Cikal, demikian buku tersebut berjudul, adalah sebuah kumpulan cerita pendek dan puisi yang ditulis oleh para pelajar dan remaja di wilayah kabupaten Pekalongan. Cerita pendek dan puisi yang masuk ke dalam buku ini telah diseleksi oleh Tim penyeleksi yang terdiri dari Komunitas Rumah Imaji dan DKD Kab. Pekalongan. Hasilnya, terdapat 12 cerpen dan 20 puisi dengan 32 pengarang yang berasal dari pelajar SMP, SMA, anggota Komunitas Rumah Imaji, dan FLP.
Meski saya cukup senang dan bangga dengan penerbitan bunga rampai ini, namun, membaca cerpen-cerpen dan puisi-puisi dalam buku ini, saya tidak menemukan sesuatu yang baru yang cukup untuk membuat saya bisa kagum pada puisi dan cerpen-cerpen tersebut. Pilihan tema yang disajikan oleh para pengarang muda ini masih berkutat di seputar kehidupan remaja dan sekolah, seputar cinta dan persahabatan, pemandangan alam, dan perasaan hati, meski ada beberapa yang sedikit menyinggung permasalahan sosial. Pun bagaimana mengolah tema menjadi sebuah cerita atau puisi, masih biasa-biasa saja. Mungkin wajar, karena buku ini adalah bunga rampai sastra remaja dan pelajar, dan bisa jadi, sebagian besar karya para pengarang yang masuk ke dalam buku ini adalah karya pertama yang mereka tulis.
Semisal cerpen dengan judul “Cehty” (ditulis oleh Widyasari, Komunitas Rumah Imaji), yang menjadi cerpen pertama dalam bunga rampai ini. Cerpen ini berkisah tentang Cehty, seorang cewek centil yang ternyata menarik perhatian Aswin, teman sekelasnya. Sudah lama Aswin menyukai Cehty, namun belum ada kesempatan atau keberanian untuk mengatakannya. Di saat Aswin dihukum oleh gurunya untuk membacakan surat cinta yang tidak seharusnya ia tulis di buku ulangannya di depan kelas, Aswin menyebut nama Cehty sebagai orang yang kepadanya surat cinta tersebut ia tuju.
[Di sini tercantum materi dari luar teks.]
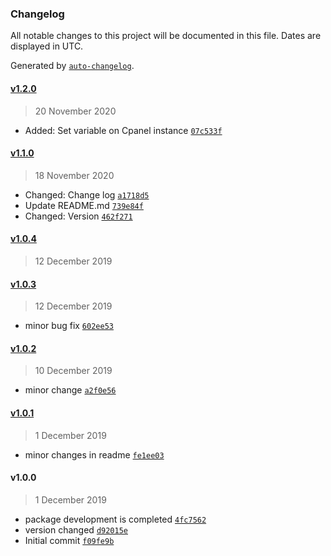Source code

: ### Changelog

All notable changes to this project will be documented in this file. Dates are displayed in UTC.

Generated by [`auto-changelog`](https://github.com/CookPete/auto-changelog).

#### [v1.2.0](https://github.com/webreinvent/laravel-cpanel/compare/v1.1.0...v1.2.0)

> 20 November 2020

- Added: Set variable on Cpanel instance [`07c533f`](https://github.com/webreinvent/laravel-cpanel/commit/07c533f668f93fd8365494fcc73b221c4ac08f5f)

#### [v1.1.0](https://github.com/webreinvent/laravel-cpanel/compare/v1.0.4...v1.1.0)

> 18 November 2020

- Changed: Change log [`a1718d5`](https://github.com/webreinvent/laravel-cpanel/commit/a1718d56d7703b1da58cc317f5a606e4ce5ae52e)
- Update README.md [`739e84f`](https://github.com/webreinvent/laravel-cpanel/commit/739e84fceaa8b4b03061465dbb124d37ffa8a074)
- Changed: Version [`462f271`](https://github.com/webreinvent/laravel-cpanel/commit/462f271040d99cbc252dd65507869273741a04ea)

#### [v1.0.4](https://github.com/webreinvent/laravel-cpanel/compare/v1.0.3...v1.0.4)

> 12 December 2019

#### [v1.0.3](https://github.com/webreinvent/laravel-cpanel/compare/v1.0.2...v1.0.3)

> 12 December 2019

- minor bug fix [`602ee53`](https://github.com/webreinvent/laravel-cpanel/commit/602ee534d904ff5181154067829e65e84bf1b2f6)

#### [v1.0.2](https://github.com/webreinvent/laravel-cpanel/compare/v1.0.1...v1.0.2)

> 10 December 2019

- minor change [`a2f0e56`](https://github.com/webreinvent/laravel-cpanel/commit/a2f0e56aabfec74e05aeffb736bb1d23a7fff055)

#### [v1.0.1](https://github.com/webreinvent/laravel-cpanel/compare/v1.0.0...v1.0.1)

> 1 December 2019

- minor changes in readme [`fe1ee03`](https://github.com/webreinvent/laravel-cpanel/commit/fe1ee03fd9231f86cb7cb9c808e13b772ec59e26)

#### v1.0.0

> 1 December 2019

- package development is completed [`4fc7562`](https://github.com/webreinvent/laravel-cpanel/commit/4fc756296eae0740343ee19d69edbc34b748b08d)
- version changed [`d92015e`](https://github.com/webreinvent/laravel-cpanel/commit/d92015ebe743922e3432b4b086e690930ec193f6)
- Initial commit [`f09fe9b`](https://github.com/webreinvent/laravel-cpanel/commit/f09fe9b09789c7b10a8b8c4d9d8b1f4473c58174)
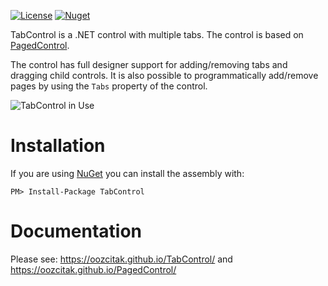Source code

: [![License](http://img.shields.io/github/license/oozcitak/tabcontrol.svg?style=flat-square)](https://opensource.org/licenses/MIT)
[![Nuget](https://img.shields.io/nuget/v/TabControl.svg?style=flat-square)](https://www.nuget.org/packages/TabControl)

TabControl is a .NET control with multiple tabs. The control is based on [PagedControl](https://github.com/oozcitak/PagedControl).

The control has full designer support for adding/removing tabs and dragging child controls. It is also possible to programmatically add/remove pages by using the `Tabs` property of the control.

![TabControl in Use](https://raw.githubusercontent.com/wiki/oozcitak/TabControl/TabControl.designer.png)

# Installation #

If you are using [NuGet](https://nuget.org/) you can install the assembly with:

`PM> Install-Package TabControl`

# Documentation #

Please see: https://oozcitak.github.io/TabControl/ and https://oozcitak.github.io/PagedControl/
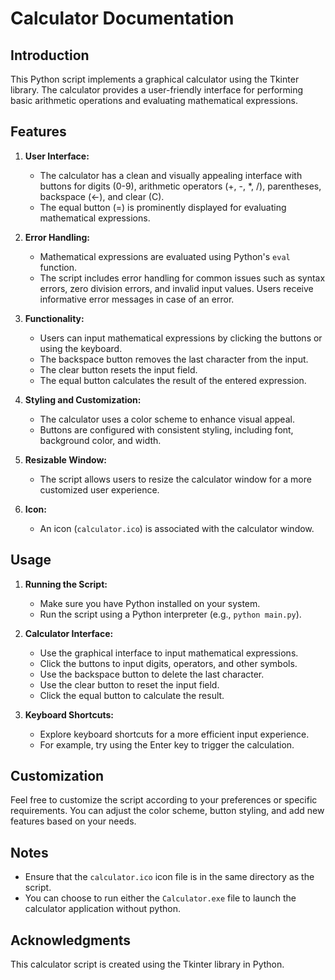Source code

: # Calculator Documentation

## Introduction

This Python script implements a graphical calculator using the Tkinter library. The calculator provides a user-friendly interface for performing basic arithmetic operations and evaluating mathematical expressions.

## Features

1. **User Interface:**
   - The calculator has a clean and visually appealing interface with buttons for digits (0-9), arithmetic operators (+, -, *, /), parentheses, backspace (←), and clear (C).
   - The equal button (=) is prominently displayed for evaluating mathematical expressions.

2. **Error Handling:**
   - Mathematical expressions are evaluated using Python's `eval` function.
   - The script includes error handling for common issues such as syntax errors, zero division errors, and invalid input values. Users receive informative error messages in case of an error.

3. **Functionality:**
   - Users can input mathematical expressions by clicking the buttons or using the keyboard.
   - The backspace button removes the last character from the input.
   - The clear button resets the input field.
   - The equal button calculates the result of the entered expression.

4. **Styling and Customization:**
   - The calculator uses a color scheme to enhance visual appeal.
   - Buttons are configured with consistent styling, including font, background color, and width.

5. **Resizable Window:**
   - The script allows users to resize the calculator window for a more customized user experience.

6. **Icon:**
   - An icon (`calculator.ico`) is associated with the calculator window.

## Usage

1. **Running the Script:**
   - Make sure you have Python installed on your system.
   - Run the script using a Python interpreter (e.g., `python main.py`).

2. **Calculator Interface:**
   - Use the graphical interface to input mathematical expressions.
   - Click the buttons to input digits, operators, and other symbols.
   - Use the backspace button to delete the last character.
   - Use the clear button to reset the input field.
   - Click the equal button to calculate the result.

3. **Keyboard Shortcuts:**
   - Explore keyboard shortcuts for a more efficient input experience.
   - For example, try using the Enter key to trigger the calculation.

## Customization

Feel free to customize the script according to your preferences or specific requirements. You can adjust the color scheme, button styling, and add new features based on your needs.

## Notes

- Ensure that the `calculator.ico` icon file is in the same directory as the script.
- You can choose to run either the `Calculator.exe` file to launch the calculator application without python.

## Acknowledgments

This calculator script is created using the Tkinter library in Python.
Padahal sebenarnya, surat cinta tersebut ditulis oleh Cehty, dan Cehty menuliskan nama Shasa, sahabat dekat Cehty, sebagai orang yang dimaksud oleh surat cinta Aswin. Cerita yang sangat biasa dan sinetronik, bukan? Demikian juga dengan cerpen “Di Balik Tudung Saji” (ditulis oleh Fandi Hidayat, Komunitas Rumah Imaji). Cerpen ini berkisah tentang kecurigaan di antara teman tentang siapakah sebenarnya yang mengambil paha ayam di balik tudung saji. Cerpen lain yang mengambil tema hampir serupa dengan dua cerpen di atas adalah “Bukan Mimpi Biasa” dan “September Ceria”.
Cerpen berjudul “Toksoplasma” (ditulis oleh Febriana Setianingsih, FLP Pekalongan) dan “Persaingan Sepatu” (ditulis oleh Fadilla Nur’ain Hafidz, FLP Pekalongan) mungkin sedikit berbeda, karena pencerita di kedua cerpen bukan sosok manusia. Dalam “Toksoplasma” kisah diceritakan oleh seekor kucing rumahan yang terusir dan menjadi kucing jalanan karena dianggap pembawa sial oleh pemiliknya. Sedangkan “Persaingan Sepatu” adalah percakapan antara sepatu bagus dan sepatu jelek tentang siapa yang sebenarnya lebih berguna bagi pemiliknya. Di kedua cerpen terlihat pengarang masih belum berani menciptakan tokoh yang keluar dari daerah amannya. Tokoh utama berakhir dengan melakukan sesuatu yang terkesan heroik bagi tokoh yang lain. Demi menghindari pengusiran untuk yang kedua kalinya, si kucing jalanan memilih untuk menyingkir manakala ‘majikan’ baru yang menampungnya mulai hamil. Si kucing terusir dari majikan pertamanya gara-gara dianggap menjadi penyebab keguguran kehamilan. Sedangkan sepatu jelek dalam cerpen “Persaingan Sepatu”, meskipun akhirnya terbuang, ia menjadi rumah baru bagi keluarga tikus. Sebuah pesan moral untuk berkorban dan berkeadilankah? Bisa jadi.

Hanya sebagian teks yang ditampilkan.